Online sources if you have Scottish ancestors

Thought I’d mention a few web sites I’ve found excellent for padding out the detail of my Scottish ancestors’ lives.

http://digital.nls.uk/gallery.cfm
National Library of Scotland’s digital gallery – access point to historical maps of Scotland, Post Office directories, gazetteers of towns and parishes, plus lots of other fascinating stuff.

http://stat-acc-scot.edina.ac.uk/sas/sas.asp?action=public&passback=
Statistical Accounts of Scotland – a very good read to get a feel for where your Scottish ancestors lived. The Old Statistical Reports were published in 1791-1799 and the New Statistical Reports in 1834-1845.

http://www.scottishmining.co.uk
Brilliant site if you have Scottish coal mining ancestors. Lists of mines, copies of housing and other reports, and an index of coal mining deaths and accidents

http://www.scotlandsplaces.gov.uk
Access to Scottish historical tax rolls from 1645 to 1831.

Golden Wedding report from 1910

Under the “Strachan” tab (above) I’ve added a page that contains a transcript of a newspaper report from a 1910 issue of the Kilmarnock Standard that I came across online. I assume it was put online by a descendent of the featured couple so, whoever you are, thank you.

The couple are Janet Strachan, daughter of my ggg grandfather’s brother, and her husband Alexander Lindsay (known as Alex). The newspaper article published to celebrate their 50 years of married life gives a lovely insight into coal miners’ lives at the time, and is reassuring in that the picture it paints is of a better lifestyle than we might perhaps imagine. Certainly they worked very hard and lived in houses we’re very glad we don’t have to live in, but there was also a very obvious sense of family and community pulling together and making life as good as they could. And they had time for leisure: Alex Lindsay was a star of the local Quoiting Club and a keen angler, as well as being on a local education committee. They both came from large families, had twelve children and, by 1910, had 42 grandchildren.
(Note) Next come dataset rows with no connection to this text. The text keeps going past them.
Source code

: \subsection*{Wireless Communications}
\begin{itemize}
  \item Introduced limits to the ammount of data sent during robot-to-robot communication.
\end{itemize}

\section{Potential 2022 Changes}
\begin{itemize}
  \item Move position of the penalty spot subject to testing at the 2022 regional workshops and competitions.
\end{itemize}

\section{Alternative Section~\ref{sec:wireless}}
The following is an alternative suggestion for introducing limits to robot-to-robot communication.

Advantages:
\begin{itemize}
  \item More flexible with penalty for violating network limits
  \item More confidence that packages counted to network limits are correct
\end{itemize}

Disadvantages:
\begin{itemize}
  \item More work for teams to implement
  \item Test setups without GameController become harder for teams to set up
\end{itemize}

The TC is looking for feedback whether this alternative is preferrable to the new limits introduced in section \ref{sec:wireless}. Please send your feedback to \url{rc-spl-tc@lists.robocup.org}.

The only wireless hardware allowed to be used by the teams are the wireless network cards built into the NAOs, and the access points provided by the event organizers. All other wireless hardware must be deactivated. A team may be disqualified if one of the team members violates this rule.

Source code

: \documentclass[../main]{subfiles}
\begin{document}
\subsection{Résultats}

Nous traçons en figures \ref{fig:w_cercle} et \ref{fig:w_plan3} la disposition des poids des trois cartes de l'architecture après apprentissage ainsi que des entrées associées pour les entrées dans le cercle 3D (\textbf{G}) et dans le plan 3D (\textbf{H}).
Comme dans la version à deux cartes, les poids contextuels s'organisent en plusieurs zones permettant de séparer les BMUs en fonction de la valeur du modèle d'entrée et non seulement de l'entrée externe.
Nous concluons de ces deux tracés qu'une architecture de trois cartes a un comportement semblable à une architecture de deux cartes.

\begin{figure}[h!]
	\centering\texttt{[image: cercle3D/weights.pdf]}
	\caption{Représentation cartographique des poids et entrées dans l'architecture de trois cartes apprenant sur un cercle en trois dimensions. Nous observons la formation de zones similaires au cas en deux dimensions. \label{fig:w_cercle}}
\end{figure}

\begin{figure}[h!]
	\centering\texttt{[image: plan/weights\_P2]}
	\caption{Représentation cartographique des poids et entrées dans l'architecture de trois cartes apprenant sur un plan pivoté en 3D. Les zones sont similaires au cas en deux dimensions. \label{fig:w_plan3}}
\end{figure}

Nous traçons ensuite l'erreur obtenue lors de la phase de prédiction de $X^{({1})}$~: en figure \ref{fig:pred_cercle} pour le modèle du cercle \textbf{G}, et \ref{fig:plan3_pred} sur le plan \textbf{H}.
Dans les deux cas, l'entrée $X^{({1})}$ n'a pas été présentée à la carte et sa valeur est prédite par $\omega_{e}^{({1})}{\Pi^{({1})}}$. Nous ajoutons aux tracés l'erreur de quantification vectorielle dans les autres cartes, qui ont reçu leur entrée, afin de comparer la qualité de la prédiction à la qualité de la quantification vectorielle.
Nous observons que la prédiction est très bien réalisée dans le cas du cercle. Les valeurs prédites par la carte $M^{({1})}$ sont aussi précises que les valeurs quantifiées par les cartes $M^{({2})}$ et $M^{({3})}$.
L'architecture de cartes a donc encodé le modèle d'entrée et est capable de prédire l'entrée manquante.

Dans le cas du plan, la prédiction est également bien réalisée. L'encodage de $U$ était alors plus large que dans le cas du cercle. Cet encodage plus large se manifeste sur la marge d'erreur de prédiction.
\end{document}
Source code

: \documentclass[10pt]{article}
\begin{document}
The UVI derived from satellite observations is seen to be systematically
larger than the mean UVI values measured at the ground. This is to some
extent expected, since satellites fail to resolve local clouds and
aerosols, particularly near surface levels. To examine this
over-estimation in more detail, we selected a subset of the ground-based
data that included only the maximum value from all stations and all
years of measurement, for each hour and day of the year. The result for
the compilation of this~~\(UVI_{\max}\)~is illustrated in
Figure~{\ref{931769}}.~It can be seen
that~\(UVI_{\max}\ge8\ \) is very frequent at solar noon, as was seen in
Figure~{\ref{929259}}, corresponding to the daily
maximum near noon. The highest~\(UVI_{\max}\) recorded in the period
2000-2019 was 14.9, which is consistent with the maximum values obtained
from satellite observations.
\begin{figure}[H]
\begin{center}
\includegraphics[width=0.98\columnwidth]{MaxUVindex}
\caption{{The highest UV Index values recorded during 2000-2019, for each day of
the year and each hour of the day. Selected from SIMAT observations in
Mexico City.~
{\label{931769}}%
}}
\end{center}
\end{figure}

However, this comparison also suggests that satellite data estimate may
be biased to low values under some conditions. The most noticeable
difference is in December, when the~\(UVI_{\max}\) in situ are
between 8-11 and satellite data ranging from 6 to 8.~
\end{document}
Janet’s birthday was today, so when I was looking up “who did what today” she was on the list, which reminded me of the newspaper article.

On 25 March

25 March 1873

A big day on my family tree – my grandfather Henry Strachan was born. Sadly, I know nothing about him apart from what I’ve been able to research, nor do I have any photos, as not only did he die before I was born but he died 3 days before my father’s second birthday so my father had no memories of him to pass on. Henry was a coal miner, born at Crookedholm, the eighth child of coal miner Joseph Strachan and Jeannie Haddow. He’s Henry in all the records but my father always said his name was actually Hendry. He was named after his uncle, the brother of his father, who did manage to get himself listed as Hendry in one census.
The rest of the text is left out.